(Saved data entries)
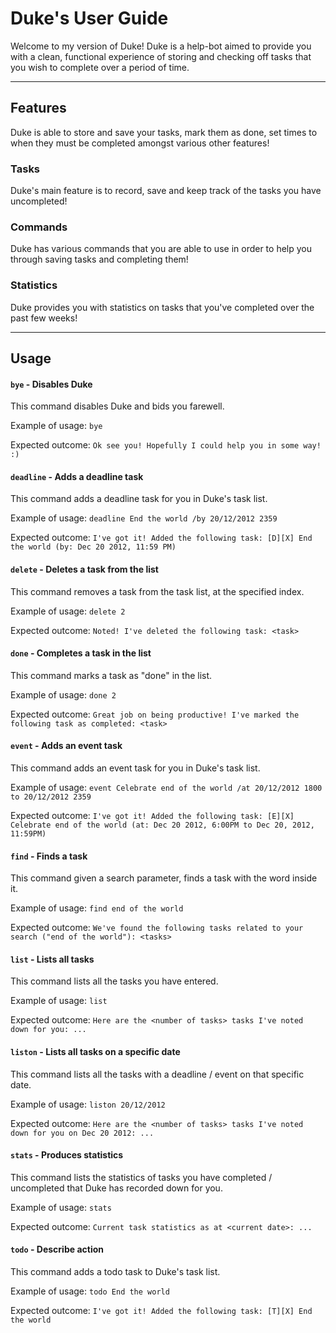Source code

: # Duke's User Guide

Welcome to my version of Duke! Duke is a help-bot aimed to provide you with a clean, functional experience of storing and checking off tasks that you wish to complete over a period of time.

---

## Features 
Duke is able to store and save your tasks, mark them as done, set times to when they must be completed amongst various other features!

### Tasks
Duke's main feature is to record, save and keep track of the tasks you have uncompleted!

### Commands 
Duke has various commands that you are able to use in order to help you through saving tasks and completing them!

### Statistics
Duke provides you with statistics on tasks that you've completed over the past few weeks!

---

## Usage

#### `bye` - Disables Duke

This command disables Duke and bids you farewell.

Example of usage: 
`bye`

Expected outcome:
`Ok see you! Hopefully I could help you in some way! :)`

#### `deadline` - Adds a deadline task

This command adds a deadline task for you in Duke's task list.

Example of usage: 
`deadline End the world /by 20/12/2012 2359`

Expected outcome:
`I've got it! Added the following task:
[D][X] End the world (by: Dec 20 2012, 11:59 PM)`

#### `delete` - Deletes a task from the list

This command removes a task from the task list, at the specified index.

Example of usage: 
`delete 2`

Expected outcome:
`Noted! I've deleted the following task: <task>`

#### `done` - Completes a task in the list

This command marks a task as "done" in the list.

Example of usage: 
`done 2`

Expected outcome:
`Great job on being productive! I've marked the following task as completed: <task>`

#### `event` - Adds an event task

This command adds an event task for you in Duke's task list.

Example of usage: 
`event Celebrate end of the world /at 20/12/2012 1800 to 20/12/2012 2359`

Expected outcome:
`I've got it! Added the following task: [E][X] Celebrate end of the world (at: Dec 20 2012, 6:00PM to Dec 20, 2012, 11:59PM)`

#### `find` - Finds a task 

This command given a search parameter, finds a task with the word inside it.

Example of usage: 
`find end of the world`

Expected outcome:
`We've found the following tasks related to your search ("end of the world"): <tasks>`

#### `list` - Lists all tasks

This command lists all the tasks you have entered.

Example of usage: 
`list`

Expected outcome:
`Here are the <number of tasks> tasks I've noted down for you: ...`

#### `liston` - Lists all tasks on a specific date

This command lists all the tasks with a deadline / event on that specific date.

Example of usage: 
`liston 20/12/2012`

Expected outcome:
`Here are the <number of tasks> tasks I've noted down for you on Dec 20 2012: ...`

#### `stats` - Produces statistics

This command lists the statistics of tasks you have completed / uncompleted that Duke has recorded down for you.

Example of usage: 
`stats`

Expected outcome:
`Current task statistics as at <current date>: ...`

#### `todo` - Describe action

This command adds a todo task to Duke's task list.

Example of usage: 
`todo End the world`

Expected outcome:
`I've got it! Added the following task: [T][X] End the world`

Task instructions
Quote the data above from the line containing "- Finds a task" to the line containing "This command lists all the tasks you", inclusive, and stop.

Answer section
#### `find` - Finds a task 

This command given a search parameter, finds a task with the word inside it.

Example of usage: 
`find end of the world`

Expected outcome:
`We've found the following tasks related to your search ("end of the world"): <tasks>`

#### `list` - Lists all tasks

This command lists all the tasks you have entered.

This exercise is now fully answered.